As you may have guessed, I am no longer in Kisangani, DRC. I have been back in the states for about three months and I have been too silent here. I will write about my departure from Congo soon – that was a crazy night. I may write about my close call with an airplane that crashed just a few weeks after I flew on it.
I came back after about 25 months in Congo. After about a year in, Kinshasa and Kisangani became very normal to me – home. Flying over that jungle felt more normal to me than flying over the Rockies. It was at times a hard place to be but I am thankful for every day I was able to live there.
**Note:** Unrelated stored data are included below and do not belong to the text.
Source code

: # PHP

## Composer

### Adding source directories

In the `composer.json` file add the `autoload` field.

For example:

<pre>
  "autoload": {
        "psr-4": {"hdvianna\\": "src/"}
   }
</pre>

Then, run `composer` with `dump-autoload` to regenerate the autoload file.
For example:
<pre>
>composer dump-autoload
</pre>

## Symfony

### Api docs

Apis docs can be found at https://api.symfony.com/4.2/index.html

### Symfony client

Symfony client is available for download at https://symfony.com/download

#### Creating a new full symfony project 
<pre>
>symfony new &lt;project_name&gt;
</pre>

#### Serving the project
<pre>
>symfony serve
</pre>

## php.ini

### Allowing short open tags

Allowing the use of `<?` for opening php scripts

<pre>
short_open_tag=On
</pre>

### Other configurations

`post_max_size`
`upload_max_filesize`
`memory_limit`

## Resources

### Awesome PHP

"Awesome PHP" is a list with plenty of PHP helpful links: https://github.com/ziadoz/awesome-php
People have asked me what I missed from my plate while I was in Congo. I always told them the truth: broccoli and Mexican food. The friends and family back here were on my heart much more often than the foods I missed, however. Now when I think of Congo the same is true and it gives me the encouraging thought that true friendship is universal and with work and time can transcend cultural differences.
While I lived in Africa I got to travel around a fair bit in that enormous place. I’ve also been on the road quite a bit since returning to the USA: to California twice, Pennsylvania, Oregon, Minnesota, and Arizona. I have been calling Kansas City my home during this time. I live a few blocks into Kansas and make frequent trips to Missouri. I have been a fledgling gospel pianist in an African-American church in this historic music town. I have come back from some personal frontiers in Congo to land near Westport, the place where wagon trains set out for the American West that I love so much. I learned to make some killer fajitas and tasted some luscious barbecue. I’ve met some great people here in Kansas City, some of the coolest kids in town. Best of all, I have been able to have some great face time with the one who drew me to this place.
I think I am going to keep the website going through this time of transition. I may change the look of things a bit in awhile. It feels strange to take the picture of Congo off of the banner – since Congo is marked on me now more than ever. Lots of people asked me if I am “done with Africa, like for good?” I am done with my employment with HOPE International and we’re all looking forward to the day when time and circumstances allow me to work for HOPE again, either in the USA or abroad. I can’t make any guarantees that I won’t go live in Africa on short notice again.